According to the conversion algorithms illustrated above, the saturation maximum value is set to 255. If a pixel's saturation is "Ps", it can be further saturated by a maximum value of 255-Ps (Ex. for 210, we can go for 45 max). This translates as newsat = sat + (255 - sat) * fact; Fact in this case can go from 0 to 1, float variable.
For decreasing the saturation, for a pixel of saturation "Ps", we can't decrease the saturation more than "Ps" (Ex. for 20, we can only desaturate by 20 maximum). This becomes: newsat = sat + sat * fact; again , fact is a -1 .. 0 float number, but remember - it is negative, so the resulting saturation will therefore be reduce.

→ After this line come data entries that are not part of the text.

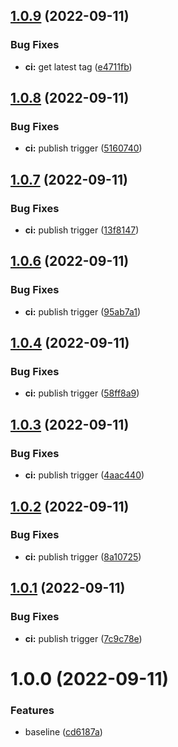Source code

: ## [1.0.9](https://github.com/Savid/enode-discoverer/compare/v1.0.8...v1.0.9) (2022-09-11)


### Bug Fixes

* **ci:** get latest tag ([e4711fb](https://github.com/Savid/enode-discoverer/commit/e4711fb5825854e80ac109e5a5568899bb47369f))

## [1.0.8](https://github.com/Savid/enode-discoverer/compare/v1.0.7...v1.0.8) (2022-09-11)


### Bug Fixes

* **ci:** publish trigger ([5160740](https://github.com/Savid/enode-discoverer/commit/51607404d37575d6dde4be942b4aa5b8a288e6d6))

## [1.0.7](https://github.com/Savid/enode-discoverer/compare/v1.0.6...v1.0.7) (2022-09-11)


### Bug Fixes

* **ci:** publish trigger ([13f8147](https://github.com/Savid/enode-discoverer/commit/13f814744045054d9213c679cf9ff7c7593a9272))

## [1.0.6](https://github.com/Savid/enode-discoverer/compare/v1.0.5...v1.0.6) (2022-09-11)


### Bug Fixes

* **ci:** publish trigger ([95ab7a1](https://github.com/Savid/enode-discoverer/commit/95ab7a1c6eb075cae8e38645405b876c8878600f))

## [1.0.4](https://github.com/Savid/enode-discoverer/compare/v1.0.3...v1.0.4) (2022-09-11)


### Bug Fixes

* **ci:** publish trigger ([58ff8a9](https://github.com/Savid/enode-discoverer/commit/58ff8a94678562be5f24dd1e4d0cfb81bb9f8d6c))

## [1.0.3](https://github.com/Savid/enode-discoverer/compare/v1.0.2...v1.0.3) (2022-09-11)


### Bug Fixes

* **ci:** publish trigger ([4aac440](https://github.com/Savid/enode-discoverer/commit/4aac44034426274315669bc7912ee43b7db0d166))

## [1.0.2](https://github.com/Savid/enode-discoverer/compare/v1.0.1...v1.0.2) (2022-09-11)


### Bug Fixes

* **ci:** publish trigger ([8a10725](https://github.com/Savid/enode-discoverer/commit/8a10725cb0c15a8b7f9206119de07ce5da849ca2))

## [1.0.1](https://github.com/Savid/enode-discoverer/compare/v1.0.0...v1.0.1) (2022-09-11)


### Bug Fixes

* **ci:** publish trigger ([7c9c78e](https://github.com/Savid/enode-discoverer/commit/7c9c78edc61914486001fa791e2deb5755bb3a07))

# 1.0.0 (2022-09-11)


### Features

* baseline ([cd6187a](https://github.com/Savid/enode-discoverer/commit/cd6187a07dbc49515bffdddf754a87b4a7db89fc))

Problem 2: The grayscale colors have a low saturation value. We don't want to saturate these, so a new compensation factor must be used: gray_factor = sat / 255.0 , as you can see for highly saturated colors this tends to 1, and for grayscale it goes down to 0. We only need it when increasing the saturation.

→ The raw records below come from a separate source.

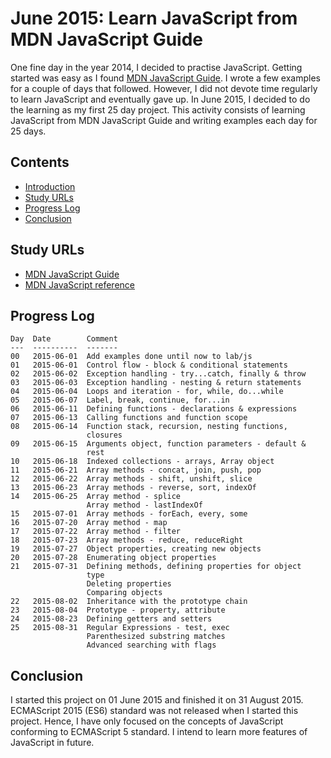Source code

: June 2015: Learn JavaScript from MDN JavaScript Guide
=====================================================

One fine day in the year 2014, I decided to practise JavaScript. Getting
started was easy as I found [MDN JavaScript Guide][T1]. I wrote a few
examples for a couple of days that followed. However, I did not devote
time regularly to learn JavaScript and eventually gave up. In June 2015,
I decided to do the learning as my first 25 day project. This activity
consists of learning JavaScript from MDN JavaScript Guide and writing
examples each day for 25 days.

Contents
--------
* [Introduction](#readme)
* [Study URLs](#study-urls)
* [Progress Log](#progress-log)
* [Conclusion](#conclusion)

Study URLs
----------

* [MDN JavaScript Guide][T1]
* [MDN JavaScript reference][T2]

[T1]: https://developer.mozilla.org/en-US/docs/Web/JavaScript/Guide
[T2]: https://developer.mozilla.org/en-US/docs/Web/JavaScript/Reference

Progress Log
------------

    Day  Date        Comment
    ---  ----------  -------
    00   2015-06-01  Add examples done until now to lab/js 
    01   2015-06-01  Control flow - block & conditional statements
    02   2015-06-02  Exception handling - try...catch, finally & throw
    03   2015-06-03  Exception handling - nesting & return statements
    04   2015-06-04  Loops and iteration - for, while, do...while
    05   2015-06-07  Label, break, continue, for...in
    06   2015-06-11  Defining functions - declarations & expressions
    07   2015-06-13  Calling functions and function scope
    08   2015-06-14  Function stack, recursion, nesting functions,
                     closures
    09   2015-06-15  Arguments object, function parameters - default &
                     rest
    10   2015-06-18  Indexed collections - arrays, Array object                 
    11   2015-06-21  Array methods - concat, join, push, pop
    12   2015-06-22  Array methods - shift, unshift, slice
    13   2015-06-23  Array methods - reverse, sort, indexOf
    14   2015-06-25  Array method - splice
                     Array method - lastIndexOf
    15   2015-07-01  Array methods - forEach, every, some          
    16   2015-07-20  Array method - map
    17   2015-07-22  Array method - filter
    18   2015-07-23  Array methods - reduce, reduceRight
    19   2015-07-27  Object properties, creating new objects 
    20   2015-07-28  Enumerating object properties
    21   2015-07-31  Defining methods, defining properties for object
                     type
                     Deleting properties
                     Comparing objects
    22   2015-08-02  Inheritance with the prototype chain
    23   2015-08-04  Prototype - property, attribute
    24   2015-08-23  Defining getters and setters
    25   2015-08-31  Regular Expressions - test, exec
                     Parenthesized substring matches
                     Advanced searching with flags
    
Conclusion
----------

I started this project on 01 June 2015 and finished it on 31 August
2015. ECMAScript 2015 (ES6) standard was not released when I started
this project. Hence, I have only focused on the concepts of JavaScript
conforming to ECMAScript 5 standard. I intend to learn more features of
JavaScript in future.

The final algorithm becomes:

```void pixSat(PIX *pixs, l_float32  fract) {
// normalize parameters
if (fract < -1) fract = -1;
else if (fract > 1) fract = 1;

l_uint32  *datas, *lines;
l_int32    i, j, bx, by, bw, bh, w, h, wpls;
l_int32    rval, gval, bval;
if (!pixs || pixGetDepth(pixs) != 32)
return; //not 32bpp
pixGetDimensions(pixs, &w, &h, NULL);
datas = pixGetData(pixs);
wpls = pixGetWpl(pixs);

for (i = 0; i < h; i++) {
lines = datas + i * wpls;
for (j = 0; j < w; j++) {
extractRGBValues(lines[j], &rval, &gval, &bval);
l_int32 h, s, l;
convertRGBToHSL(rval, gval, bval, &h, &s, &l);

if (fract >= 0) {
// we don't want to saturate unsaturated colors -> we get only defects
// for unsaturared colors this tends to 0
float gray_factor = (float)s / 255.0;
// how far can we go?
// if we increase saturation, we have "255-s" space left
float var_interval = 255 - s;
// compute the new saturation
s = s + fract * var_interval * gray_factor;
} else {
// how far can we go?
// for decrease we have "s" left
float var_interval = s;
s = s + fract * var_interval  ;
}

convertHSLToRGB(h,s,l, &rval, &gval, &bval);
composeRGBPixel(rval, gval, bval, lines + j);
}
}
}

```

As you can see this has been used in conjunction with Leptonica. The result of this code properly saturates or desaturates the input images, as shown in the images at the beginning of this article.